◆ ACTION ITEM:
Go through the entries below and collect each line with the string "primitives" in it.

START EXTRACTED RECORDS

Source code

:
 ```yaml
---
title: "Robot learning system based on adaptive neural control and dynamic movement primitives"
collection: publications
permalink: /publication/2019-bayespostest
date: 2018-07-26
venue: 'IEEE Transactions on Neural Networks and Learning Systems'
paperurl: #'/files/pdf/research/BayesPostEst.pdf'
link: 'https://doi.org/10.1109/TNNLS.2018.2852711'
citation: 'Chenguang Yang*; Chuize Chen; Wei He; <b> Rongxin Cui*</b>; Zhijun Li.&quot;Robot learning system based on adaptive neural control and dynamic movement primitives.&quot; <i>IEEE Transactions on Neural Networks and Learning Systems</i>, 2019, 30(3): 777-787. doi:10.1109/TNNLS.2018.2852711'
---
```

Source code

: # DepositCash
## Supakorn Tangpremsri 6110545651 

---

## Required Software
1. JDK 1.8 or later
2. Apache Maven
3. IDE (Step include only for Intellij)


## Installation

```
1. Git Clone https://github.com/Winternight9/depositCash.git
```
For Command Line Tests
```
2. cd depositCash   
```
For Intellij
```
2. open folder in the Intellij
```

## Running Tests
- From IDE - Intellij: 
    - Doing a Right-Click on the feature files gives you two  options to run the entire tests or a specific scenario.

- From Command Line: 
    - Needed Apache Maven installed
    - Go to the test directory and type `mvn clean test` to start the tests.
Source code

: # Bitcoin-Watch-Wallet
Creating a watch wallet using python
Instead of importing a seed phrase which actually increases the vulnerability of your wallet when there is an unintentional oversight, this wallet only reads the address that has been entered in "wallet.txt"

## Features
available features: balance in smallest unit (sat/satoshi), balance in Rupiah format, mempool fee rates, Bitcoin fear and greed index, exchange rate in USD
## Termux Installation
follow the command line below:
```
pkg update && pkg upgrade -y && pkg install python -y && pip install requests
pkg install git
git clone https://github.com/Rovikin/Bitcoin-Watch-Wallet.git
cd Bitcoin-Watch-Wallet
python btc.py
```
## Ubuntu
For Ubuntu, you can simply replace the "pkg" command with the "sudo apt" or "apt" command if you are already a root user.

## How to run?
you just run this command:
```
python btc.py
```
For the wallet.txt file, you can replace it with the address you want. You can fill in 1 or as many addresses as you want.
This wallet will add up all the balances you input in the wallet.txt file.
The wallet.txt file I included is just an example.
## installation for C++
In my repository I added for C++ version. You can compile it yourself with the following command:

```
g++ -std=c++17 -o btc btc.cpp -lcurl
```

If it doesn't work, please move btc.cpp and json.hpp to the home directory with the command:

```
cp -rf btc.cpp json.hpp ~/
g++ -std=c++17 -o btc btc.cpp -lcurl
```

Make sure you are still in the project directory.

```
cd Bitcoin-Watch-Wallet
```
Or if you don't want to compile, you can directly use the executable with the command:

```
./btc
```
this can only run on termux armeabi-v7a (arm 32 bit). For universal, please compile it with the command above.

END EXTRACTED RECORDS

◆ COMPLETED EXERCISE:
title: "Robot learning system based on adaptive neural control and dynamic movement primitives"
citation: 'Chenguang Yang*; Chuize Chen; Wei He; <b> Rongxin Cui*</b>; Zhijun Li.&quot;Robot learning system based on adaptive neural control and dynamic movement primitives.&quot; <i>IEEE Transactions on Neural Networks and Learning Systems</i>, 2019, 30(3): 777-787. doi:10.1109/TNNLS.2018.2852711'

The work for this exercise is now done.